• _Work instruction_:
Only one stretch of the records below is wanted: the lines from the one holding "call the method" through the one holding "network as described". Return it exactly, both ends included.

##### Input material

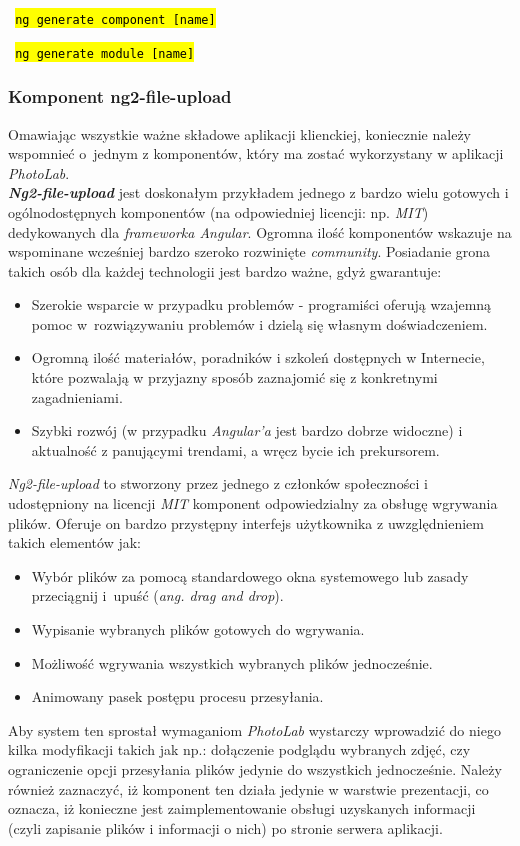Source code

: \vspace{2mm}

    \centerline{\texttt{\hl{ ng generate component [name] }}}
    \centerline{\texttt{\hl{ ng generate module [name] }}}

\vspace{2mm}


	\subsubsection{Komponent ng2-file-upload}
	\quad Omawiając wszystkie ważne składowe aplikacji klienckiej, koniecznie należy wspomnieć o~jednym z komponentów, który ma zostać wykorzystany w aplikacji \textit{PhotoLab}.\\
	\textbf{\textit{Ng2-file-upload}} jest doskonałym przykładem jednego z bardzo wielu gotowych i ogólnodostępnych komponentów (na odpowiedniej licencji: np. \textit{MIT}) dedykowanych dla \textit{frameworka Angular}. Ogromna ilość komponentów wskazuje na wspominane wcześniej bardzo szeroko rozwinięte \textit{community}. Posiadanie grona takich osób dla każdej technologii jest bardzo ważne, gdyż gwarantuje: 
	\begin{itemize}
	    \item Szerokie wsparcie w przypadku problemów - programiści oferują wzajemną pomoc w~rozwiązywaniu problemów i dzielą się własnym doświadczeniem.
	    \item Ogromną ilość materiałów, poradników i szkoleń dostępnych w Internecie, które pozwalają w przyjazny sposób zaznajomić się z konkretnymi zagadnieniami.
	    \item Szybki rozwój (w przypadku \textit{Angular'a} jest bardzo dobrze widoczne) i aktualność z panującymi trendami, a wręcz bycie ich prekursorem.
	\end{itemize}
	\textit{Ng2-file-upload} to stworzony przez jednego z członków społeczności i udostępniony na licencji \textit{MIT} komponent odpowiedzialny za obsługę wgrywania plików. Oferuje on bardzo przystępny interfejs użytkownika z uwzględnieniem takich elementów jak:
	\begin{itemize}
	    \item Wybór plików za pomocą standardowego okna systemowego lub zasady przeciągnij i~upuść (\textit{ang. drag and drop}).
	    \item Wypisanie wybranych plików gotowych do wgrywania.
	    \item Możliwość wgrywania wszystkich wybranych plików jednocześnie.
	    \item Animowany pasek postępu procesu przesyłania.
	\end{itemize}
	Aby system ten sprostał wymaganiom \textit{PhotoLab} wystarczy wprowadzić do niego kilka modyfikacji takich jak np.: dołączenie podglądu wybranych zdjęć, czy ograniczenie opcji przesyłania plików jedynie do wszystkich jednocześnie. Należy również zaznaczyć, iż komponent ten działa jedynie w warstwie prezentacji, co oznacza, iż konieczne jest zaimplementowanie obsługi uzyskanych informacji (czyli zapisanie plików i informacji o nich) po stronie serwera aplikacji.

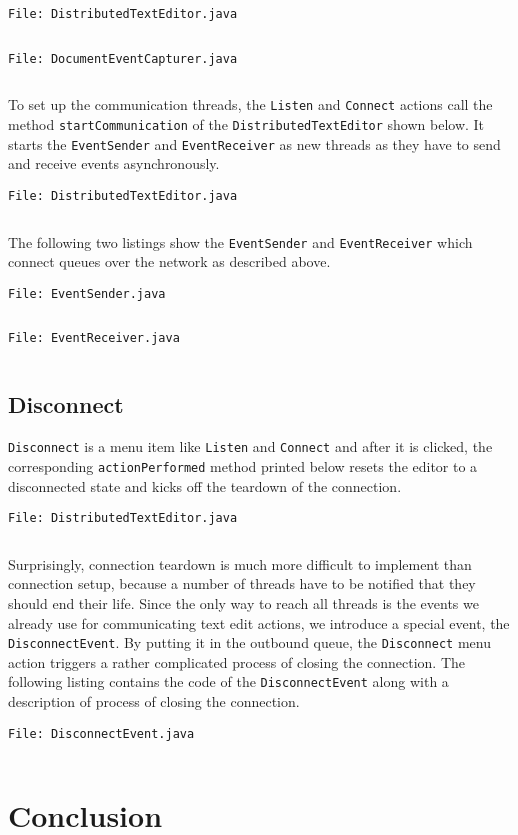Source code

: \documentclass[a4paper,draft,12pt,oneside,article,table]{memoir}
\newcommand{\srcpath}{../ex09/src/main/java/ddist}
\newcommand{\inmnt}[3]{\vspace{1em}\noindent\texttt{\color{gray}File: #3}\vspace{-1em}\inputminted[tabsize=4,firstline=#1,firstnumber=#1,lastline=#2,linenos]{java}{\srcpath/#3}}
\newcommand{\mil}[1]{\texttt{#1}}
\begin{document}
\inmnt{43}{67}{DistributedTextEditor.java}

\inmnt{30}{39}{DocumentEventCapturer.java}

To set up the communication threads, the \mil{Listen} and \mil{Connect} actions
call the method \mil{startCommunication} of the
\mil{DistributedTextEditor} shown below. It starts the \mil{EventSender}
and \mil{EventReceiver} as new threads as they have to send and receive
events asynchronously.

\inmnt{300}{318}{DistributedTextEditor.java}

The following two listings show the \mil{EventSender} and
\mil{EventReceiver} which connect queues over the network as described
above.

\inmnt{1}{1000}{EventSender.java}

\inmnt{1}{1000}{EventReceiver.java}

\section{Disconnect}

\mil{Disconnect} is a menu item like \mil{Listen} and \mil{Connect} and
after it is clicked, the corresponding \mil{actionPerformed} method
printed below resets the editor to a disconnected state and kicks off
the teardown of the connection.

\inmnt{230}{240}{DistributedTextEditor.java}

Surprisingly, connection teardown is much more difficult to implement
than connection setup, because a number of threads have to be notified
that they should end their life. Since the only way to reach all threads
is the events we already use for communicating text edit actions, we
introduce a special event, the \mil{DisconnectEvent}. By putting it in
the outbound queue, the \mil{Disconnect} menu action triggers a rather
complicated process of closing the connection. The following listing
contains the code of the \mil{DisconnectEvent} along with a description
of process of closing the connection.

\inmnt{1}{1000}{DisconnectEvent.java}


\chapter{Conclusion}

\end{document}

##########
##### Input material

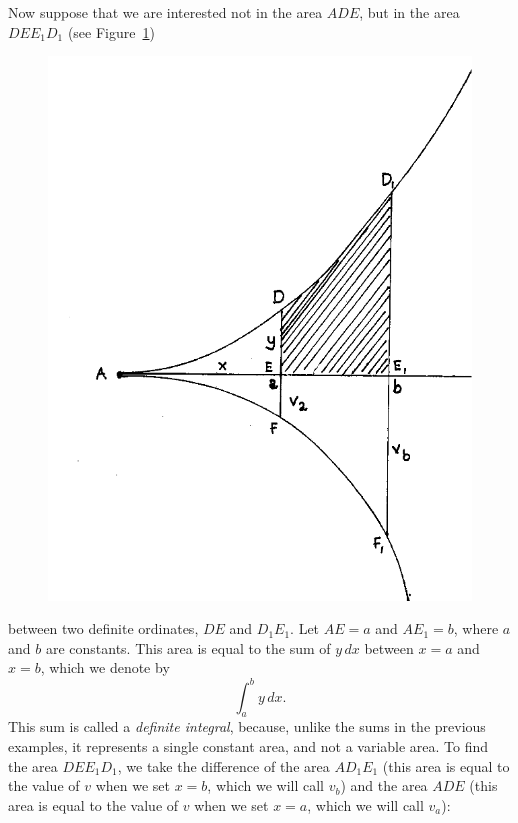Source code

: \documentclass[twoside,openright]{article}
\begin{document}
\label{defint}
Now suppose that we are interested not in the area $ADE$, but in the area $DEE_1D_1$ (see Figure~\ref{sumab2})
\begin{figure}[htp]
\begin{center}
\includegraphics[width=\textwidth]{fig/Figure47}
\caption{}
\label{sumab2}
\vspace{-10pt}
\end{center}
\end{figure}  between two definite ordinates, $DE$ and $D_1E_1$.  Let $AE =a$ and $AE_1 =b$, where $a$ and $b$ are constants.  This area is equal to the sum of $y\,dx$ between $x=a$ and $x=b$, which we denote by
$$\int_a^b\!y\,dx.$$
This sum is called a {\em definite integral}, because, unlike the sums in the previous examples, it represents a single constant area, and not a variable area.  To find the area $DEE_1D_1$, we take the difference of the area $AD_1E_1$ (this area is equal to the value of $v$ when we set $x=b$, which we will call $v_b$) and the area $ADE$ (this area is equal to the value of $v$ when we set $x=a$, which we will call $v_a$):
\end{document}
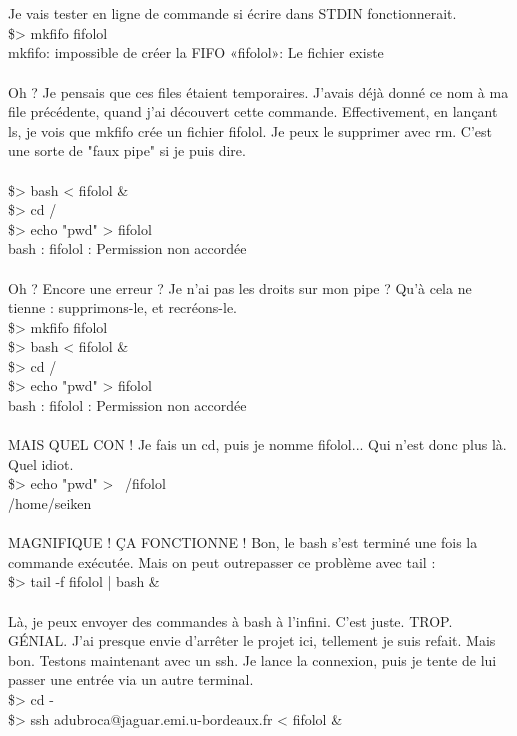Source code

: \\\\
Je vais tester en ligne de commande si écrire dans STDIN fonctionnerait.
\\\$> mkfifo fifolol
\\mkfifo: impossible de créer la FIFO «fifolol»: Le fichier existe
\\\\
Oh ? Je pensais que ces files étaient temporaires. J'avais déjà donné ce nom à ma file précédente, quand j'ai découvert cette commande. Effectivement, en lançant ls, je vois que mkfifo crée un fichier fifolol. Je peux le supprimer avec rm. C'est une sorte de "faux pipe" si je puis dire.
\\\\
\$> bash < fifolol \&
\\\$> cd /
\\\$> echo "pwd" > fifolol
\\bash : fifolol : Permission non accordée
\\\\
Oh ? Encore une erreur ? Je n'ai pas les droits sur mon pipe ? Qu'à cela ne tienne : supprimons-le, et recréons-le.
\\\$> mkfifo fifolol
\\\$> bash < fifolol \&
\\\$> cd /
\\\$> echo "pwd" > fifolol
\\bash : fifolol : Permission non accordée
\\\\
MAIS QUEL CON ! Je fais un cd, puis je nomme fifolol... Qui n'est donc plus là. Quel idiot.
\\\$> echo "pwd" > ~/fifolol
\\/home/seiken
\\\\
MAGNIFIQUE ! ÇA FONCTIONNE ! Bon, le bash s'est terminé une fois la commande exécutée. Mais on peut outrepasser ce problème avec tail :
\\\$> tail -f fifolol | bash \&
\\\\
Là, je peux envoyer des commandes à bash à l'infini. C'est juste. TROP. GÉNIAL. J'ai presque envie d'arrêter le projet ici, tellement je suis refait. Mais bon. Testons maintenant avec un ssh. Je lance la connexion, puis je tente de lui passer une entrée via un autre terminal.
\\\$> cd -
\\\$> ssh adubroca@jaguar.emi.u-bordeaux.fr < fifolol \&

##########

• _Reply_:
call the method \mil{startCommunication} of the
\mil{DistributedTextEditor} shown below. It starts the \mil{EventSender}
and \mil{EventReceiver} as new threads as they have to send and receive
events asynchronously.

\inmnt{300}{318}{DistributedTextEditor.java}

The following two listings show the \mil{EventSender} and
\mil{EventReceiver} which connect queues over the network as described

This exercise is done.